» **What you have to do**
The answer is the data below, repeated exactly, with no pictures included.
Information provided below:
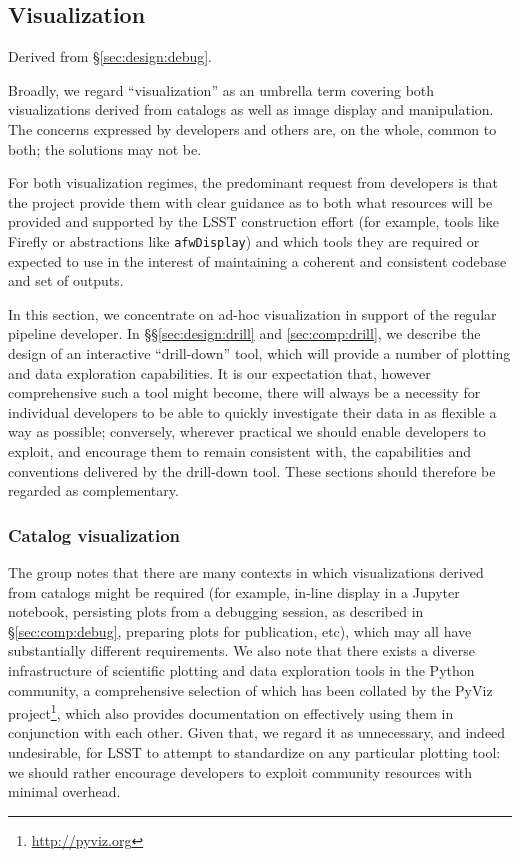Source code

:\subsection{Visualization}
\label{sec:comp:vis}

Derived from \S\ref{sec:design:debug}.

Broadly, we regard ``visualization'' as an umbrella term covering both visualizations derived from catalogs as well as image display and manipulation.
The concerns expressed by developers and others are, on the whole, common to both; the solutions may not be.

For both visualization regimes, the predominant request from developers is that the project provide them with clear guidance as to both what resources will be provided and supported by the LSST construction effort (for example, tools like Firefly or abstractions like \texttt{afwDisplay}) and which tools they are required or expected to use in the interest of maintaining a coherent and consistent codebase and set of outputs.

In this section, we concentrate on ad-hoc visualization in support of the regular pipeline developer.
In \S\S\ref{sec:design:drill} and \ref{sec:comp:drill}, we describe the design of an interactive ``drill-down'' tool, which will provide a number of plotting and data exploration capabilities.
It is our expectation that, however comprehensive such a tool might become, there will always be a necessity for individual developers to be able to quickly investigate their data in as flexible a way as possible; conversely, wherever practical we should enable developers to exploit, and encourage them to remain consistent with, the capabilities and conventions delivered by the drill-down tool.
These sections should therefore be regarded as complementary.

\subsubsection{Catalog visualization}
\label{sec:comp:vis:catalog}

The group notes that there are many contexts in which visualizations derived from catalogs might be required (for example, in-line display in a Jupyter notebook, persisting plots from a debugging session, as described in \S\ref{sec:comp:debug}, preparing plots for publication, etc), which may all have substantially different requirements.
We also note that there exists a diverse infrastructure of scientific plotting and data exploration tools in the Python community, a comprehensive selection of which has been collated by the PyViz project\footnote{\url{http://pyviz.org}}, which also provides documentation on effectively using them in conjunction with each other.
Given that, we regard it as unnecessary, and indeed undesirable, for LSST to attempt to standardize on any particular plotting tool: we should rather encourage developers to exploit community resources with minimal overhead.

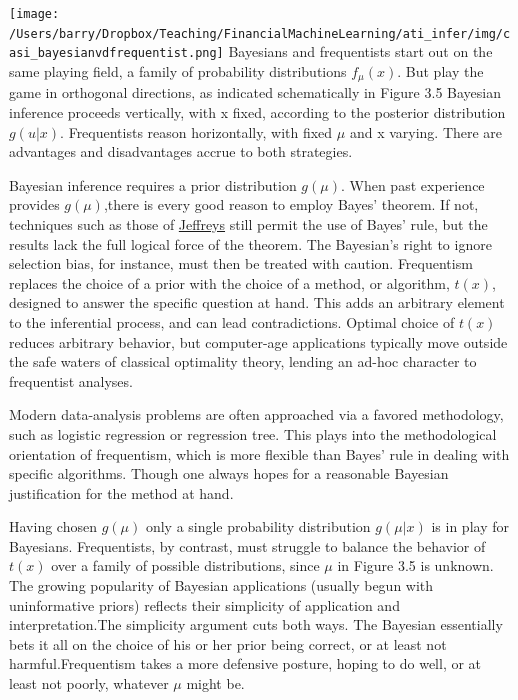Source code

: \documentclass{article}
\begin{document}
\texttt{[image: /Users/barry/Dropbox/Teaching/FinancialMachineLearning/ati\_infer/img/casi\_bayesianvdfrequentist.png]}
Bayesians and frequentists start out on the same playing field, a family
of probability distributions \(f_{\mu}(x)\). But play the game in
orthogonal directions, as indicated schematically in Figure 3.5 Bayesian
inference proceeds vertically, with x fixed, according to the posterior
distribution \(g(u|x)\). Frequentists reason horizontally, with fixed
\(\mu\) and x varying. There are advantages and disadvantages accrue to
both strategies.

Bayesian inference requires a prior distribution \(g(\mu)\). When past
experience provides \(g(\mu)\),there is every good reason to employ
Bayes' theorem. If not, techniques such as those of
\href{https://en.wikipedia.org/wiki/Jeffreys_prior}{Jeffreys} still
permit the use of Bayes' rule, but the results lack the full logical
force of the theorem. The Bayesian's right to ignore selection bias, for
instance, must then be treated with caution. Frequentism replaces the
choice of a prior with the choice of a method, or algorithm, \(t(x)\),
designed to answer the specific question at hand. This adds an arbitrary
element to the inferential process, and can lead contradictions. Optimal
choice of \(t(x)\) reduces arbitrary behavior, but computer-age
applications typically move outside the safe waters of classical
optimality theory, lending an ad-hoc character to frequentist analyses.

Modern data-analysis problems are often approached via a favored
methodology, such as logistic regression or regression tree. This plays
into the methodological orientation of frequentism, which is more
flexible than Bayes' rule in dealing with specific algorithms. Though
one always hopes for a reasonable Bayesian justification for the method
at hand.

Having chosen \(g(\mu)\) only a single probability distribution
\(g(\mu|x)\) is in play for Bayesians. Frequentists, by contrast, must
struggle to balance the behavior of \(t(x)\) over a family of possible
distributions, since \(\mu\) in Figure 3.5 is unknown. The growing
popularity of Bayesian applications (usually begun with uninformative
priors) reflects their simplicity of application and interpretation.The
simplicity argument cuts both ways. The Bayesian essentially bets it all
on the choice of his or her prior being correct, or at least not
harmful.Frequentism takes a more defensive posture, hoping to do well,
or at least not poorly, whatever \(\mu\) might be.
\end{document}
End of Information provided.
» **Reply to the task**
Source code

:\subsection{Visualization}
\label{sec:comp:vis}

Derived from \S\ref{sec:design:debug}.

Broadly, we regard ``visualization'' as an umbrella term covering both visualizations derived from catalogs as well as image display and manipulation.
The concerns expressed by developers and others are, on the whole, common to both; the solutions may not be.

For both visualization regimes, the predominant request from developers is that the project provide them with clear guidance as to both what resources will be provided and supported by the LSST construction effort (for example, tools like Firefly or abstractions like \texttt{afwDisplay}) and which tools they are required or expected to use in the interest of maintaining a coherent and consistent codebase and set of outputs.

In this section, we concentrate on ad-hoc visualization in support of the regular pipeline developer.
In \S\S\ref{sec:design:drill} and \ref{sec:comp:drill}, we describe the design of an interactive ``drill-down'' tool, which will provide a number of plotting and data exploration capabilities.
It is our expectation that, however comprehensive such a tool might become, there will always be a necessity for individual developers to be able to quickly investigate their data in as flexible a way as possible; conversely, wherever practical we should enable developers to exploit, and encourage them to remain consistent with, the capabilities and conventions delivered by the drill-down tool.
These sections should therefore be regarded as complementary.

\subsubsection{Catalog visualization}
\label{sec:comp:vis:catalog}

The group notes that there are many contexts in which visualizations derived from catalogs might be required (for example, in-line display in a Jupyter notebook, persisting plots from a debugging session, as described in \S\ref{sec:comp:debug}, preparing plots for publication, etc), which may all have substantially different requirements.
We also note that there exists a diverse infrastructure of scientific plotting and data exploration tools in the Python community, a comprehensive selection of which has been collated by the PyViz project\footnote{\url{http://pyviz.org}}, which also provides documentation on effectively using them in conjunction with each other.
Given that, we regard it as unnecessary, and indeed undesirable, for LSST to attempt to standardize on any particular plotting tool: we should rather encourage developers to exploit community resources with minimal overhead.

Source code

: \documentclass{article}
\begin{document}
\texttt{[image: /Users/barry/Dropbox/Teaching/FinancialMachineLearning/ati\_infer/img/casi\_bayesianvdfrequentist.png]}
Bayesians and frequentists start out on the same playing field, a family
of probability distributions \(f_{\mu}(x)\). But play the game in
orthogonal directions, as indicated schematically in Figure 3.5 Bayesian
inference proceeds vertically, with x fixed, according to the posterior
distribution \(g(u|x)\). Frequentists reason horizontally, with fixed
\(\mu\) and x varying. There are advantages and disadvantages accrue to
both strategies.

Bayesian inference requires a prior distribution \(g(\mu)\). When past
experience provides \(g(\mu)\),there is every good reason to employ
Bayes' theorem. If not, techniques such as those of
\href{https://en.wikipedia.org/wiki/Jeffreys_prior}{Jeffreys} still
permit the use of Bayes' rule, but the results lack the full logical
force of the theorem. The Bayesian's right to ignore selection bias, for
instance, must then be treated with caution. Frequentism replaces the
choice of a prior with the choice of a method, or algorithm, \(t(x)\),
designed to answer the specific question at hand. This adds an arbitrary
element to the inferential process, and can lead contradictions. Optimal
choice of \(t(x)\) reduces arbitrary behavior, but computer-age
applications typically move outside the safe waters of classical
optimality theory, lending an ad-hoc character to frequentist analyses.

Modern data-analysis problems are often approached via a favored
methodology, such as logistic regression or regression tree. This plays
into the methodological orientation of frequentism, which is more
flexible than Bayes' rule in dealing with specific algorithms. Though
one always hopes for a reasonable Bayesian justification for the method
at hand.

Having chosen \(g(\mu)\) only a single probability distribution
\(g(\mu|x)\) is in play for Bayesians. Frequentists, by contrast, must
struggle to balance the behavior of \(t(x)\) over a family of possible
distributions, since \(\mu\) in Figure 3.5 is unknown. The growing
popularity of Bayesian applications (usually begun with uninformative
priors) reflects their simplicity of application and interpretation.The
simplicity argument cuts both ways. The Bayesian essentially bets it all
on the choice of his or her prior being correct, or at least not
harmful.Frequentism takes a more defensive posture, hoping to do well,
or at least not poorly, whatever \(\mu\) might be.
\end{document}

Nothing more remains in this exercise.